▶ Work order
Could you copy every line of the data that contains the word "synthwave"?

[Saved data entries]
----

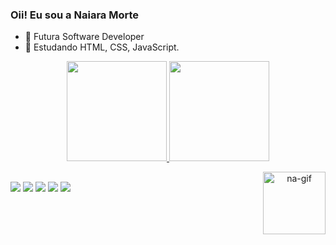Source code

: ### Oii! Eu sou a Naiara Morte

- 🔭 Futura Software Developer
- 🌱 Estudando HTML, CSS, JavaScript.

<div align="center">
  <a href="https://linkedin.com/in/naiaralindolfo">
  <img height="160em" src="https://github-readme-stats.vercel.app/api?username=naiaramorte&show_icons=true&theme=synthwave&include_all_commits=true&count_private=true"/>
  <img height="160em" src="https://github-readme-stats.vercel.app/api/top-langs/?username=naiaramorte&layout=compact&langs_count=7&theme=synthwave"/>
 
   <img src="https://i.picasion.com/pic92/13c726ee0326fb0b448d0af9cdd94529.gif" width="100" height="100" border="0" align="right" alt="na-gif"></a>
    
</div>
  
  ##
  
  <div>
    <a href="https://www.linkedin.com/in/naiaralindolfo/" target="_blank"><img src="https://img.shields.io/badge/-LinkedIn-%230077B5?style=for-the-badge&logo=linkedin&logoColor=white" target="_blank"></a> 
    <a href = "mailto:naiaralindolfo1@gmail.com"><img src="https://img.shields.io/badge/-Gmail-%23333?style=for-the-badge&logo=gmail&logoColor=white" target="_blank"></a>
    <a href = "mailto:naiara.lindolfo@hotmail.com"><img                        src="https://img.shields.io/badge/Microsoft_Outlook-0078D4?style=for-the-badge&logo=microsoft-outlook&logoColor=white" target="blank"></a>
    <a href="github.com/NaiaraMorte"><img src="https://img.shields.io/badge/GitHub-100000?style=for-the-badge&logo=github&logoColor=white" target="_blank"></a>
    <a href="https://instagram.com/naiaralindolfo" target="_blank"><img src="https://img.shields.io/badge/-Instagram-%23E4405F?style=for-the-badge&logo=instagram&logoColor=white" target="_blank"></a>
  </div>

----

▶ Your response
  <img height="160em" src="https://github-readme-stats.vercel.app/api?username=naiaramorte&show_icons=true&theme=synthwave&include_all_commits=true&count_private=true"/>
  <img height="160em" src="https://github-readme-stats.vercel.app/api/top-langs/?username=naiaramorte&layout=compact&langs_count=7&theme=synthwave"/>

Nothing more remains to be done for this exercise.